▶ _Work instruction_
Each line of the records below that contains "various" needs to be copied.
(Records shown begins)
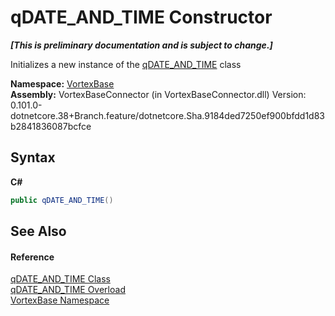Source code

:# qDATE_AND_TIME Constructor 
 _**\[This is preliminary documentation and is subject to change.\]**_

Initializes a new instance of the <a href="T_VortexBase_qDATE_AND_TIME.md">qDATE_AND_TIME</a> class

**Namespace:**&nbsp;<a href="N_VortexBase.md">VortexBase</a><br />**Assembly:**&nbsp;VortexBaseConnector (in VortexBaseConnector.dll) Version: 0.101.0-dotnetcore.38+Branch.feature/dotnetcore.Sha.9184ded7250ef900bfdd1d83b2841836087bcfce

## Syntax

**C#**<br />
``` C#
public qDATE_AND_TIME()
```


## See Also


#### Reference
<a href="T_VortexBase_qDATE_AND_TIME.md">qDATE_AND_TIME Class</a><br /><a href="Overload_VortexBase_qDATE_AND_TIME__ctor.md">qDATE_AND_TIME Overload</a><br /><a href="N_VortexBase.md">VortexBase Namespace</a><br />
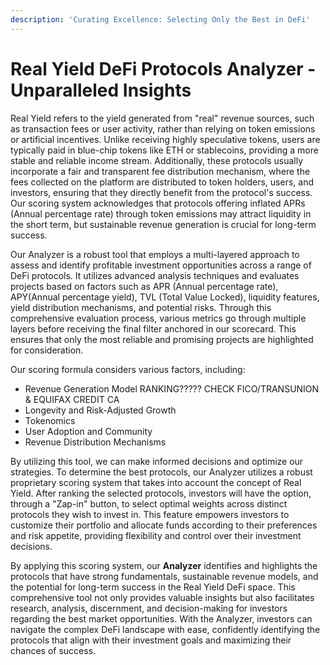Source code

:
 ```yaml
---
description: 'Curating Excellence: Selecting Only the Best in DeFi'
---
```


# Real Yield DeFi Protocols Analyzer - Unparalleled Insights

Real Yield refers to the yield generated from "real" revenue sources, such as transaction fees or user activity, rather than relying on token emissions or artificial incentives. Unlike receiving highly speculative tokens, users are typically paid in blue-chip tokens like ETH or stablecoins, providing a more stable and reliable income stream. Additionally, these protocols usually incorporate a fair and transparent fee distribution mechanism, where the fees collected on the platform are distributed to token holders, users, and investors, ensuring that they directly benefit from the protocol's success. Our scoring system acknowledges that protocols offering inflated APRs (Annual percentage rate) through token emissions may attract liquidity in the short term, but sustainable revenue generation is crucial for long-term success.

Our Analyzer is a robust tool that employs a multi-layered approach to assess and identify profitable investment opportunities across a range of DeFi protocols. It utilizes advanced analysis techniques and evaluates projects based on factors such as APR (Annual percentage rate), APY(Annual percentage yield), TVL (Total Value Locked), liquidity features, yield distribution mechanisms, and potential risks. Through this comprehensive evaluation process, various metrics go through multiple layers before receiving the final filter anchored in our scorecard. This ensures that only the most reliable and promising projects are highlighted for consideration.

Our scoring formula considers various factors, including:

* Revenue Generation Model RANKING????? CHECK FICO/TRANSUNION & EQUIFAX CREDIT CA
* Longevity and Risk-Adjusted Growth
* Tokenomics
* User Adoption and Community
* Revenue Distribution Mechanisms&#x20;

By utilizing this tool, we can make informed decisions and optimize our strategies. To determine the best protocols, our Analyzer utilizes a robust proprietary scoring system that takes into account the concept of Real Yield. After ranking the selected protocols, investors will have the option, through a "Zap-in" button, to select optimal weights across distinct protocols they wish to invest in. This feature empowers investors to customize their portfolio and allocate funds according to their preferences and risk appetite, providing flexibility and control over their investment decisions.&#x20;

By applying this scoring system, our **Analyzer** identifies and highlights the protocols that have strong fundamentals, sustainable revenue models, and the potential for long-term success in the Real Yield DeFi space. This comprehensive tool not only provides valuable insights but also facilitates research, analysis, discernment, and decision-making for investors regarding the best market opportunities. With the Analyzer, investors can navigate the complex DeFi landscape with ease, confidently identifying the protocols that align with their investment goals and maximizing their chances of success.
(Records shown ends)
▶ _Task result_
Our Analyzer is a robust tool that employs a multi-layered approach to assess and identify profitable investment opportunities across a range of DeFi protocols. It utilizes advanced analysis techniques and evaluates projects based on factors such as APR (Annual percentage rate), APY(Annual percentage yield), TVL (Total Value Locked), liquidity features, yield distribution mechanisms, and potential risks. Through this comprehensive evaluation process, various metrics go through multiple layers before receiving the final filter anchored in our scorecard. This ensures that only the most reliable and promising projects are highlighted for consideration.
Our scoring formula considers various factors, including:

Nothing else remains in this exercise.